We all know that microbes (fungi, viruses, bacteria) live throughout our bodies - this is the human microbiome or microbiota. What is really interesting is that cancer tumors also have microbiomes (tumor microbiome), and these microbial communities are different than that found in healthy people (without tumors).
For a while it has been known that tumors (e.g., breast cancers) have different bacterial species than healthy tissue - the microbiome is different. Several recent studies find that tumors can also contain fungi, and cancers with certain fungal species have worse outcomes than those without the fungi. The mycobiome is the community of fungi that live in or on humans.
Also, the combination of fungal species are different depending on what kind of cancer that a person has. A group of scientists have put together a list (mycobiome atlas) of the distinctive fungi that are found with 35 different cancer tumors. This is exciting because in the future cancers could potentially be found by the microbial (fungi and bacteria) DNA they shed in the blood.

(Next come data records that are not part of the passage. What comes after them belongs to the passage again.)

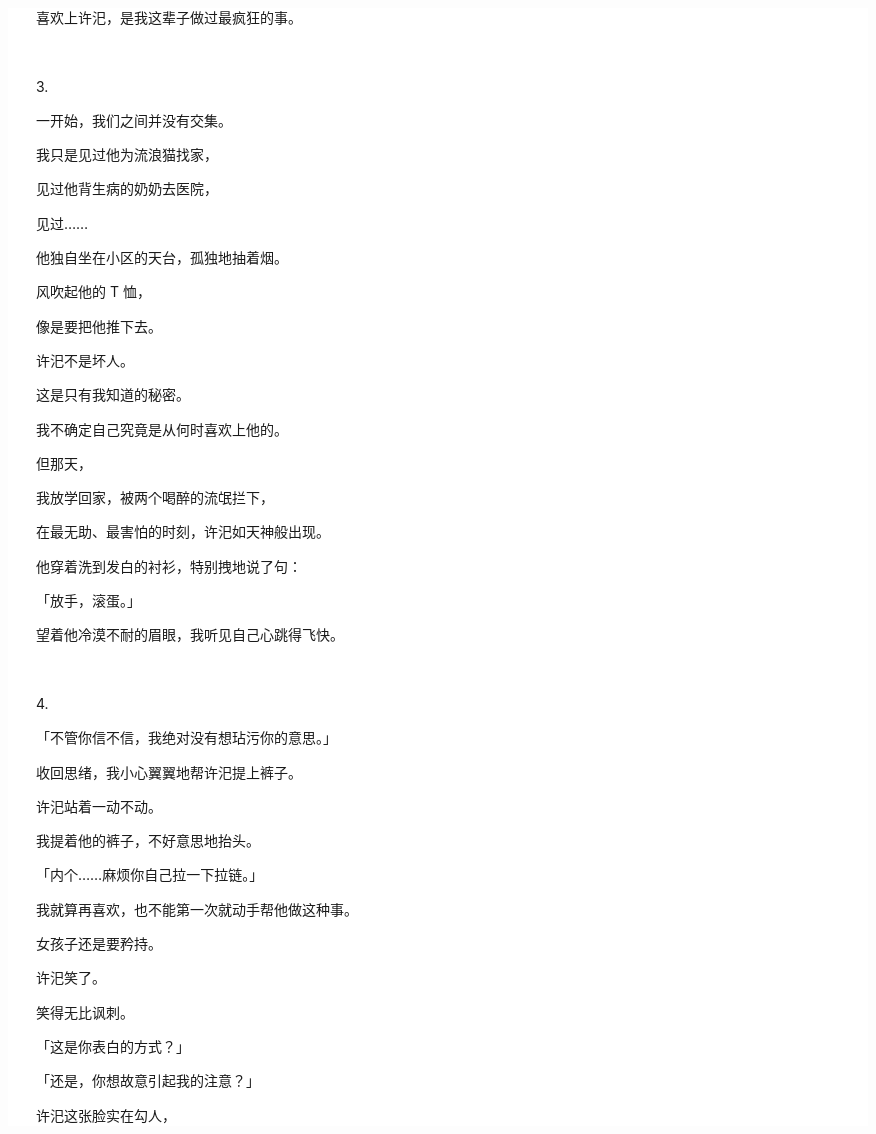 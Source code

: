 &emsp;&emsp;喜欢上许汜，是我这辈子做过最疯狂的事。  
  
&emsp;&emsp;   
  
&emsp;&emsp;3.  
  
&emsp;&emsp;一开始，我们之间并没有交集。  
  
&emsp;&emsp;我只是见过他为流浪猫找家，  
  
&emsp;&emsp;见过他背生病的奶奶去医院，  
  
&emsp;&emsp;见过……  
  
&emsp;&emsp;他独自坐在小区的天台，孤独地抽着烟。  
  
&emsp;&emsp;风吹起他的 T 恤，  
  
&emsp;&emsp;像是要把他推下去。  
  
&emsp;&emsp;许汜不是坏人。  
  
&emsp;&emsp;这是只有我知道的秘密。  
  
&emsp;&emsp;我不确定自己究竟是从何时喜欢上他的。  
  
&emsp;&emsp;但那天，  
  
&emsp;&emsp;我放学回家，被两个喝醉的流氓拦下，  
  
&emsp;&emsp;在最无助、最害怕的时刻，许汜如天神般出现。  
  
&emsp;&emsp;他穿着洗到发白的衬衫，特别拽地说了句：  
  
&emsp;&emsp;「放手，滚蛋。」  
  
&emsp;&emsp;望着他冷漠不耐的眉眼，我听见自己心跳得飞快。  
  
&emsp;&emsp;   
  
&emsp;&emsp;4.  
  
&emsp;&emsp;「不管你信不信，我绝对没有想玷污你的意思。」  
  
&emsp;&emsp;收回思绪，我小心翼翼地帮许汜提上裤子。  
  
&emsp;&emsp;许汜站着一动不动。  
  
&emsp;&emsp;我提着他的裤子，不好意思地抬头。  
  
&emsp;&emsp;「内个……麻烦你自己拉一下拉链。」  
  
&emsp;&emsp;我就算再喜欢，也不能第一次就动手帮他做这种事。  
  
&emsp;&emsp;女孩子还是要矜持。  
  
&emsp;&emsp;许汜笑了。  
  
&emsp;&emsp;笑得无比讽刺。  
  
&emsp;&emsp;「这是你表白的方式？」  
  
&emsp;&emsp;「还是，你想故意引起我的注意？」  
  
&emsp;&emsp;许汜这张脸实在勾人，  
   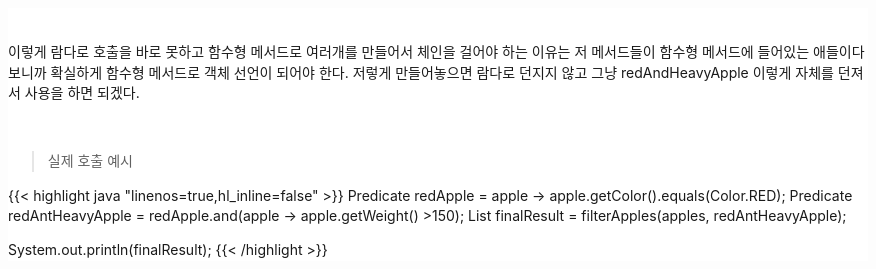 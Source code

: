
<br> 

이렇게 람다로 호출을 바로 못하고 함수형 메서드로 여러개를 만들어서 체인을 걸어야 하는 이유는 저 메서드들이 함수형 메서드에 들어있는 애들이다 보니까 확실하게 함수형 메서드로 객체 선언이 되어야 한다. 저렇게 만들어놓으면 람다로 던지지 않고 그냥 redAndHeavyApple 이렇게 자체를 던져서 사용을 하면 되겠다.

<br> 

> 실제 호출 예시

{{< highlight java  "linenos=true,hl_inline=false" >}}
Predicate<Apple> redApple = apple -> apple.getColor().equals(Color.RED);
Predicate<Apple> redAntHeavyApple = redApple.and(apple -> apple.getWeight() >150);
List<Apple> finalResult = filterApples(apples, redAntHeavyApple);

System.out.println(finalResult);
{{< /highlight >}}



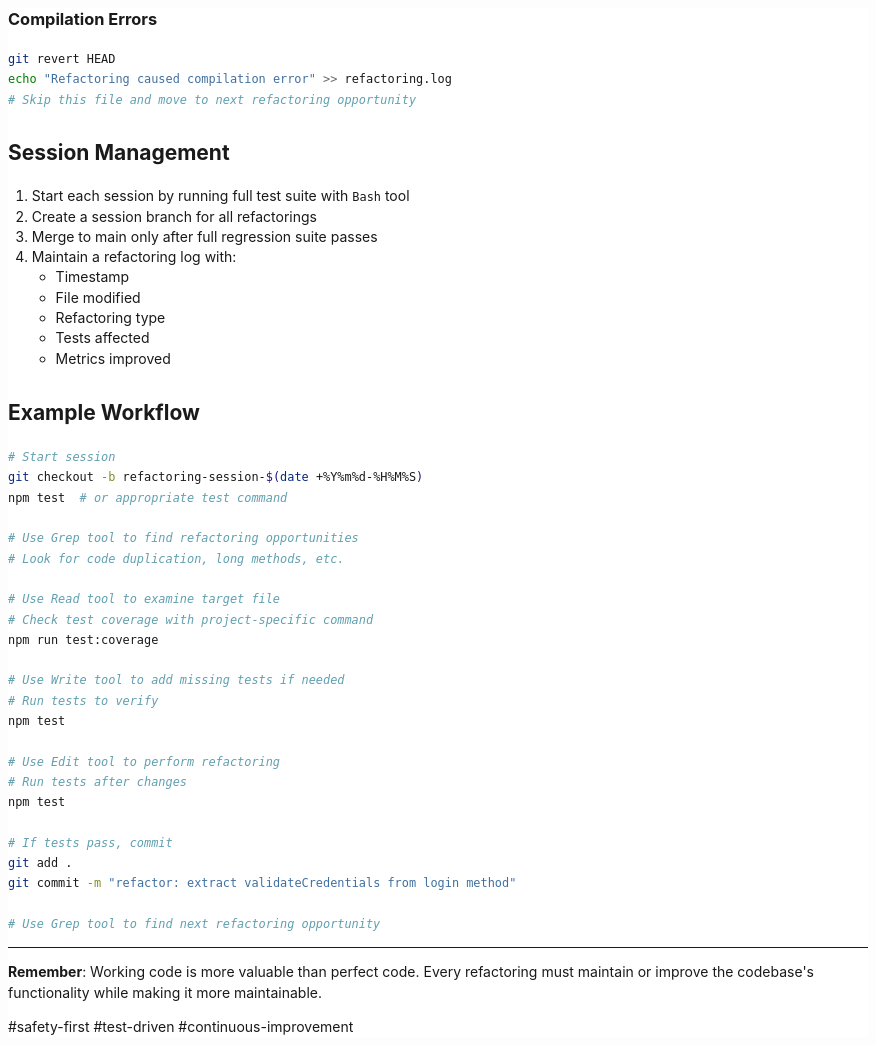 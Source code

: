 ### Compilation Errors
```bash
git revert HEAD
echo "Refactoring caused compilation error" >> refactoring.log
# Skip this file and move to next refactoring opportunity
```

## Session Management

1. Start each session by running full test suite with `Bash` tool
2. Create a session branch for all refactorings
3. Merge to main only after full regression suite passes
4. Maintain a refactoring log with:
   - Timestamp
   - File modified
   - Refactoring type
   - Tests affected
   - Metrics improved

## Example Workflow

```bash
# Start session
git checkout -b refactoring-session-$(date +%Y%m%d-%H%M%S)
npm test  # or appropriate test command

# Use Grep tool to find refactoring opportunities
# Look for code duplication, long methods, etc.

# Use Read tool to examine target file
# Check test coverage with project-specific command
npm run test:coverage

# Use Write tool to add missing tests if needed
# Run tests to verify
npm test

# Use Edit tool to perform refactoring
# Run tests after changes
npm test

# If tests pass, commit
git add .
git commit -m "refactor: extract validateCredentials from login method"

# Use Grep tool to find next refactoring opportunity
```

---

**Remember**: Working code is more valuable than perfect code. Every refactoring must maintain or improve the codebase's functionality while making it more maintainable.

#safety-first #test-driven #continuous-improvement
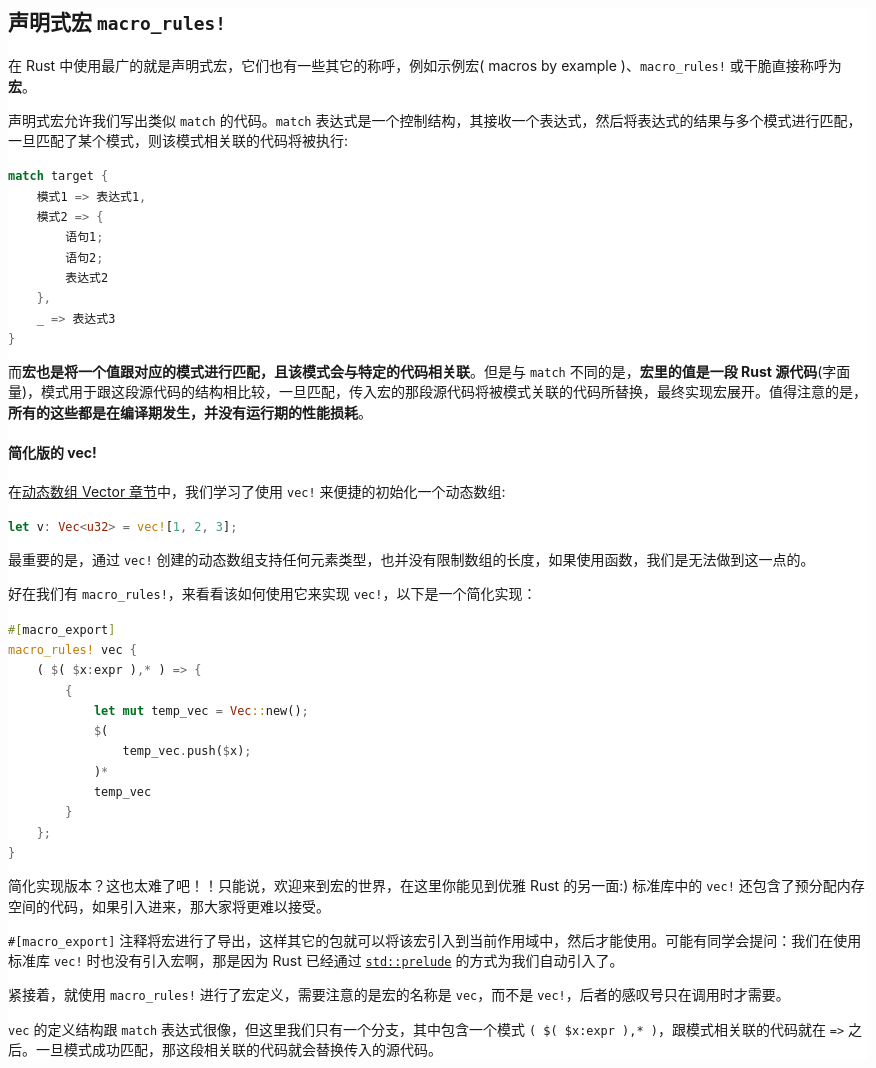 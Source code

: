 ## 声明式宏 `macro_rules!`

在 Rust 中使用最广的就是声明式宏，它们也有一些其它的称呼，例如示例宏( macros by example )、`macro_rules!` 或干脆直接称呼为**宏**。

声明式宏允许我们写出类似 `match` 的代码。`match` 表达式是一个控制结构，其接收一个表达式，然后将表达式的结果与多个模式进行匹配，一旦匹配了某个模式，则该模式相关联的代码将被执行:

```rust
match target {
    模式1 => 表达式1,
    模式2 => {
        语句1;
        语句2;
        表达式2
    },
    _ => 表达式3
}
```

而**宏也是将一个值跟对应的模式进行匹配，且该模式会与特定的代码相关联**。但是与 `match` 不同的是，**宏里的值是一段 Rust 源代码**(字面量)，模式用于跟这段源代码的结构相比较，一旦匹配，传入宏的那段源代码将被模式关联的代码所替换，最终实现宏展开。值得注意的是，**所有的这些都是在编译期发生，并没有运行期的性能损耗**。

#### 简化版的 vec!

在[动态数组 Vector 章节](https://course.rs/basic/collections/vector.html#vec)中，我们学习了使用 `vec!` 来便捷的初始化一个动态数组:

```rust
let v: Vec<u32> = vec![1, 2, 3];
```

最重要的是，通过 `vec!` 创建的动态数组支持任何元素类型，也并没有限制数组的长度，如果使用函数，我们是无法做到这一点的。

好在我们有 `macro_rules!`，来看看该如何使用它来实现 `vec!`，以下是一个简化实现：

```rust
#[macro_export]
macro_rules! vec {
    ( $( $x:expr ),* ) => {
        {
            let mut temp_vec = Vec::new();
            $(
                temp_vec.push($x);
            )*
            temp_vec
        }
    };
}
```

简化实现版本？这也太难了吧！！只能说，欢迎来到宏的世界，在这里你能见到优雅 Rust 的另一面:) 标准库中的 `vec!` 还包含了预分配内存空间的代码，如果引入进来，那大家将更难以接受。

`#[macro_export]` 注释将宏进行了导出，这样其它的包就可以将该宏引入到当前作用域中，然后才能使用。可能有同学会提问：我们在使用标准库 `vec!` 时也没有引入宏啊，那是因为 Rust 已经通过 [`std::prelude`](https://course.rs/appendix/prelude.html) 的方式为我们自动引入了。

紧接着，就使用 `macro_rules!` 进行了宏定义，需要注意的是宏的名称是 `vec`，而不是 `vec!`，后者的感叹号只在调用时才需要。

`vec` 的定义结构跟 `match` 表达式很像，但这里我们只有一个分支，其中包含一个模式 `( $( $x:expr ),* )`，跟模式相关联的代码就在 `=>` 之后。一旦模式成功匹配，那这段相关联的代码就会替换传入的源代码。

However, no one knows really why the fungi are in the tumors. For example, are they aiding the cancer development? Or is the cancer allowing the fungi to grow? Are the fungi interacting with the immune system? Or??
Several recent articles discuss this exciting new research.
From NY Times: A New Approach to Spotting Tumors: Look for Their Microbes
Look up an image of a tumor on Google, and you’ll probably end up with a brightly colored cluster of cancer cells on a drab background of healthy tissue. But for Lian Narunsky Haziza, a cancer biologist at the Weizmann Institute of Science in Israel, the picture looks very different. A tumor may also contain millions of microbes, representing dozens of species.
Scientists have long known that our bodies are home to microbes, but have tended to treat tumors as if they were sterile. In recent years, however, researchers have laid that notion to rest, demonstrating that tumors are rife with microbes.
In 2020, several research teams showed that tumors are home to various blends of bacteria. And on Thursday, two studies published in the journal Cell found that tumors are also home to many species of fungi.
From The Scientist: Fungal DNA, Cells Found In Human Tumors
Fungal DNA is present in various types of cancer, according to two studies published yesterday (September 29) in Cell.
Both studies examined tissues from multiple types of human cancers throughout the body. One group, led by researchers at the Weizmann Institute of Science in Israel and the University of California, San Diego (UCSD), reports detecting fungal DNA or cells—typically at low abundance—in 35 different cancer types, with fungal species composition differing among them.
The discovery of fungi was “surprising because we don’t know how fungi could get into tumors,” study coauthor Rob Knight, a microbiome researcher at UCSD and a cofounder of Micronoma, which develops methods of diagnosing and treating cancer using microbial biomarkers, says in a press statement. “But it is also expected because it fits the pattern of healthy microbiomes throughout the body, including the gut, mouth and skin, where bacteria and fungi interact as part of a complex community.”
From Science Daily: Mycobiome atlas describes associations between cancers and fungi
An international team of scientists, co-led by researchers at the University of California San Diego School of Medicine, has created the first pan-cancer mycobiome atlas -- a survey of 35 types of cancer and their associated fungi.
Fungi found on the human body come in two main types: environmental fungi, such as yeasts and mold that generally pose no harm to most healthy people, and commensal fungi, which live on or inside the human body and may be harmless, provide a benefit such as improving gut health or contribute to disease, such as yeast infections or liver disease. Fungi also play a role in shaping host immunity, for better or worse, which looms large in immunocompromised persons, including cancer patients.
The new study characterizes the cancer mycobiome -- fungi linked to cancers -- in 17,401 samples of patient tissues, blood and plasma across 35 types of cancer in four independent cohorts. The researchers found fungal DNA and cells in low abundances across many major human cancers, with differences in community compositions that differed among cancer types.
For example, one species of fungi was found to be enriched in breast cancer tumors of patients older than 50 years while another species was notably abundant in lung cancer samples.
The researchers said there were significant correlations between specific fungi and age, tumor subtypes, smoking status, response to immunotherapy and survival measures. Whether the fungi are simply correlated or causally associated remains to be determined.